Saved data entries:
= Beginning of Section =
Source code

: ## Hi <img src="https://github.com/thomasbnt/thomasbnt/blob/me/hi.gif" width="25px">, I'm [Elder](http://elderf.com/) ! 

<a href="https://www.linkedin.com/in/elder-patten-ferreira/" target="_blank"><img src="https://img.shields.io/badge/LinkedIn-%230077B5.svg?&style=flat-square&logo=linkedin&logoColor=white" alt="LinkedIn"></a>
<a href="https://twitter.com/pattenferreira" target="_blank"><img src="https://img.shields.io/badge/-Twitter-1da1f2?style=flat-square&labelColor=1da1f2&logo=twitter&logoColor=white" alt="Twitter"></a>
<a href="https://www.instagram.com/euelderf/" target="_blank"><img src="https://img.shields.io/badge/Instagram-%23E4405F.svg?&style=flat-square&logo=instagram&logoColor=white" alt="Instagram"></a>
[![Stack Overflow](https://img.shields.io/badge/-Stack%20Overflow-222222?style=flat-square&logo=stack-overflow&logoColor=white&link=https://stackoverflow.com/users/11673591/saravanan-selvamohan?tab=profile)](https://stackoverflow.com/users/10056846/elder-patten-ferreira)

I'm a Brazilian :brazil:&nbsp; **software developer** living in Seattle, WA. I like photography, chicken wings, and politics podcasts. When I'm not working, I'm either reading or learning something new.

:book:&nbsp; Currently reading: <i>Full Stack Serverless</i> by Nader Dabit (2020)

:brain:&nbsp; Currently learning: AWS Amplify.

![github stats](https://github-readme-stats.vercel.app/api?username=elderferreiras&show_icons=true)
= End of Section =
Line by line, please reproduce the records exactly.

Source code

: ## Hi <img src="https://github.com/thomasbnt/thomasbnt/blob/me/hi.gif" width="25px">, I'm [Elder](http://elderf.com/) ! 

<a href="https://www.linkedin.com/in/elder-patten-ferreira/" target="_blank"><img src="https://img.shields.io/badge/LinkedIn-%230077B5.svg?&style=flat-square&logo=linkedin&logoColor=white" alt="LinkedIn"></a>
<a href="https://twitter.com/pattenferreira" target="_blank"><img src="https://img.shields.io/badge/-Twitter-1da1f2?style=flat-square&labelColor=1da1f2&logo=twitter&logoColor=white" alt="Twitter"></a>
<a href="https://www.instagram.com/euelderf/" target="_blank"><img src="https://img.shields.io/badge/Instagram-%23E4405F.svg?&style=flat-square&logo=instagram&logoColor=white" alt="Instagram"></a>
[![Stack Overflow](https://img.shields.io/badge/-Stack%20Overflow-222222?style=flat-square&logo=stack-overflow&logoColor=white&link=https://stackoverflow.com/users/11673591/saravanan-selvamohan?tab=profile)](https://stackoverflow.com/users/10056846/elder-patten-ferreira)

I'm a Brazilian :brazil:&nbsp; **software developer** living in Seattle, WA. I like photography, chicken wings, and politics podcasts. When I'm not working, I'm either reading or learning something new.

:book:&nbsp; Currently reading: <i>Full Stack Serverless</i> by Nader Dabit (2020)

:brain:&nbsp; Currently learning: AWS Amplify.

![github stats](https://github-readme-stats.vercel.app/api?username=elderferreiras&show_icons=true)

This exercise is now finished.